Commonwealth v. Garcia , 859 A.2d 820 ( 2004 )


Menu:
  • 859 A.2d 820 (2004)

    COMMONWEALTH of Pennsylvania, Appellee
    v.
    Daktari GARCIA, Appellant.

    Superior Court of Pennsylvania.

    Argued June 23, 2004.
    Filed September 23, 2004.

    *821 William T. Tully, Harrisburg, for appellant.

    Joshua E. Neiderhiser, Assistant District Attorney, York, for Commonwealth, appellee.

    Before: MUSMANNO, GANTMAN and BECK, JJ.

    BECK, J.:

    ¶ 1 In this appeal from the judgment of sentence for driving under the influence of alcohol (DUI), we apply Commonwealth v. Gleason, 567 Pa. 111, 785 A.2d 983 (2001), in order to determine whether the driving behavior witnessed by police was sufficient to establish the probable cause necessary to support a traffic stop. Our review of recent, relevant case law, as well as the suppression hearing transcript in this case, compel us to vacate appellant's judgment of sentence and order that he be discharged.

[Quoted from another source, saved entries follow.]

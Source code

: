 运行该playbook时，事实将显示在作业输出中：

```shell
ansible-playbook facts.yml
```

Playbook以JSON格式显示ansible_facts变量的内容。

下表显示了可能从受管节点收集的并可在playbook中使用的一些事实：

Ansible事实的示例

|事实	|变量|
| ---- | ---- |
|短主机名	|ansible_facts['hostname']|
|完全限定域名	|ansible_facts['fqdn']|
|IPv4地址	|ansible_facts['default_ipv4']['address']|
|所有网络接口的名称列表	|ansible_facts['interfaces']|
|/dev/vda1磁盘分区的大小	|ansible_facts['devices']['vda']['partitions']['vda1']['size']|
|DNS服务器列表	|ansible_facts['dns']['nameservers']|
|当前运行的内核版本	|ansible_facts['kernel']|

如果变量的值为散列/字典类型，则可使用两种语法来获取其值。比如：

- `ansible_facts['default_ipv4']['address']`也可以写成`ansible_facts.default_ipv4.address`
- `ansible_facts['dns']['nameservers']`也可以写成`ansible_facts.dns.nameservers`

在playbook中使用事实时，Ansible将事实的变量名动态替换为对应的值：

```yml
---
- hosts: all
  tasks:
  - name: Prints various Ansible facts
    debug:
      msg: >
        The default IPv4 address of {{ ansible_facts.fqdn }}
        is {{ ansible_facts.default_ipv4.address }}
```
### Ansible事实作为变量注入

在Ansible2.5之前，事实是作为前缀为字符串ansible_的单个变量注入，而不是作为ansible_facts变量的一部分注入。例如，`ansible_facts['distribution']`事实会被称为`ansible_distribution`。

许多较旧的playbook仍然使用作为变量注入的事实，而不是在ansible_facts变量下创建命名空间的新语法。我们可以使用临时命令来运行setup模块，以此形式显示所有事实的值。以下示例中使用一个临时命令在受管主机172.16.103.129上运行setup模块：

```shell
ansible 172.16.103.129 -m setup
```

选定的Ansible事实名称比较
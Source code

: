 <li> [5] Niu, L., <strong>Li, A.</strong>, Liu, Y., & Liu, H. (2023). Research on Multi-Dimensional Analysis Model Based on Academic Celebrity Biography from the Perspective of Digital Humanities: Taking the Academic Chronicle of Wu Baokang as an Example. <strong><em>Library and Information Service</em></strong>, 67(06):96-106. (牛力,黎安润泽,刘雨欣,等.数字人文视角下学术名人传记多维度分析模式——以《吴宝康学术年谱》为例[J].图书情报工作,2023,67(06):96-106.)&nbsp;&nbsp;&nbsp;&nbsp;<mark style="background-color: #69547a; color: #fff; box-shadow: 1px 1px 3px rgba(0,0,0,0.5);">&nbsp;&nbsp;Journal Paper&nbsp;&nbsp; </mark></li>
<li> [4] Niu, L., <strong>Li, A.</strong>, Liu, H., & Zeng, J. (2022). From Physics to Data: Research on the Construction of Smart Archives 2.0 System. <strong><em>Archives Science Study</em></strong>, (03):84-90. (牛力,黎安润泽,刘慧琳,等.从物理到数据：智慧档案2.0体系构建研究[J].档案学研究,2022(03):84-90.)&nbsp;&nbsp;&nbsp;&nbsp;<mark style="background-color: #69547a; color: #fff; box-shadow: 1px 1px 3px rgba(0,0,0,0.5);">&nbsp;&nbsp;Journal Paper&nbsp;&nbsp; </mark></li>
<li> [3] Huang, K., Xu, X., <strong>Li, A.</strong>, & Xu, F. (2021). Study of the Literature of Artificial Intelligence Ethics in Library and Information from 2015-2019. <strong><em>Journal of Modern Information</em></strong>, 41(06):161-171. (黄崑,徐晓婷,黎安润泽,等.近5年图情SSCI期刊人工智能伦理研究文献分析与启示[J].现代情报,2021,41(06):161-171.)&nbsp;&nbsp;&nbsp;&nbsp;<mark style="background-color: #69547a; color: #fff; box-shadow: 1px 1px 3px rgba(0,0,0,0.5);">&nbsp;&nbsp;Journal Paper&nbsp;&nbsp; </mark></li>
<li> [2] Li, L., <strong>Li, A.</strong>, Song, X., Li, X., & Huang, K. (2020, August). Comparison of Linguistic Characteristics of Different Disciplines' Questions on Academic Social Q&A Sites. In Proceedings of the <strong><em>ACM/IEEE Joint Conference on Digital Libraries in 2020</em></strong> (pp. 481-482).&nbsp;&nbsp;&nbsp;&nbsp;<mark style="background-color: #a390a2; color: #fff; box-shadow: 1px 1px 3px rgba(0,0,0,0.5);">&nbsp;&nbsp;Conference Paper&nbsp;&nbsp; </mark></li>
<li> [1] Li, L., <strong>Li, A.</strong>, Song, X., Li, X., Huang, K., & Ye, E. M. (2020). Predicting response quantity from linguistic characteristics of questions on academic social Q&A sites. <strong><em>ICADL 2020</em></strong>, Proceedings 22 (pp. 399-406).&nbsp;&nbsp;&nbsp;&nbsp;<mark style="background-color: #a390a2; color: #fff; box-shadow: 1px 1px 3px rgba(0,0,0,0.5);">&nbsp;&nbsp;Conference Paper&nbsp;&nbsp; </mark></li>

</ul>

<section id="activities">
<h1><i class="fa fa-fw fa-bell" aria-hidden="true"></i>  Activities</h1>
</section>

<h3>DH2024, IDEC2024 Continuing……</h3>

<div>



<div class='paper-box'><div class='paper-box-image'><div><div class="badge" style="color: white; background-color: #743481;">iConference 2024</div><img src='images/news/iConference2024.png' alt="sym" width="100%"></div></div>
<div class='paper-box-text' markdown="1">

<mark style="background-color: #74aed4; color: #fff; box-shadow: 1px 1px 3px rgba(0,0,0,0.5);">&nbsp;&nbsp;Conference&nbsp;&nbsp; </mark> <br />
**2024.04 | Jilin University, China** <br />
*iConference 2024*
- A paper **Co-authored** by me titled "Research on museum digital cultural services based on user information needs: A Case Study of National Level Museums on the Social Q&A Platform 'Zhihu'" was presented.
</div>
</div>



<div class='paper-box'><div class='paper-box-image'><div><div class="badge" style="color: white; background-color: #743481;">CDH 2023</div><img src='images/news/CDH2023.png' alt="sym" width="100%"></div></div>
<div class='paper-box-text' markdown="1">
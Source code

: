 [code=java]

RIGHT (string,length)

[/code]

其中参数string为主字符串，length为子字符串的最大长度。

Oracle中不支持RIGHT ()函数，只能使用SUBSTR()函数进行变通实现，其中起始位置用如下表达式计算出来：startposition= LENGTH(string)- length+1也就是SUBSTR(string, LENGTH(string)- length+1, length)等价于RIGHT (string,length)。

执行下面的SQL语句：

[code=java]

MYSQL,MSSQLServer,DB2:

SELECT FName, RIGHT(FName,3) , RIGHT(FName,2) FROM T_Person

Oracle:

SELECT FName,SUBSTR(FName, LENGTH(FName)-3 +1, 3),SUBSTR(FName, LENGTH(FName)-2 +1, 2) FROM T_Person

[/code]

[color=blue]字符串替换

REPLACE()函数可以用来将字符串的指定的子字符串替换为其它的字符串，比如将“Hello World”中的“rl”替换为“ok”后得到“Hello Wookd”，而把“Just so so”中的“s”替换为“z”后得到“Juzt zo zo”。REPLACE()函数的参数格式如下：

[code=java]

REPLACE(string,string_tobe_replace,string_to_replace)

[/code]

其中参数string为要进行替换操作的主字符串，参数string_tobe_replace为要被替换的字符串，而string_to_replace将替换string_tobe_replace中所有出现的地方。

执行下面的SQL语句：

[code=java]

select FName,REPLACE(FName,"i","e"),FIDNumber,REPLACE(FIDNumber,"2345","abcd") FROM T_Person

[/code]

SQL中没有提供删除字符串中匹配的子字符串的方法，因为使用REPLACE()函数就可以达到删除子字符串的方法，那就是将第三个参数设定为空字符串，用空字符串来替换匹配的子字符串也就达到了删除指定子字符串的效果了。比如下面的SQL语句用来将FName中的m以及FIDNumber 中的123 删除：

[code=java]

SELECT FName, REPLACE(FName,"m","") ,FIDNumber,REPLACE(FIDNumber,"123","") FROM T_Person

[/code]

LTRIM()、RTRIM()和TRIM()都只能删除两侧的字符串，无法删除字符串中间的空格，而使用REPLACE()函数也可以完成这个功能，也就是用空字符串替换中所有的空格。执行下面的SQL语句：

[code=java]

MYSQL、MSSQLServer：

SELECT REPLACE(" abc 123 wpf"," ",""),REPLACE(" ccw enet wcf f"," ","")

    ¶ 2 Appellant claims that the trial court erred in denying suppression. We begin with our standard of review. On a challenge to an order denying suppression we consider all of the evidence of the prosecution, as well as any defense evidence that was uncontradicted, to determine whether the record supports the factual findings of the suppression court. Commonwealth v. Cook, 558 Pa. 50, 735 A.2d 673, 674 (1999). Where it does, we are bound by those facts and may reverse only if we decide that the legal conclusions drawn by the court are erroneous. Commonwealth v. Ayala, 791 A.2d 1202, 1207 (Pa.Super.2002).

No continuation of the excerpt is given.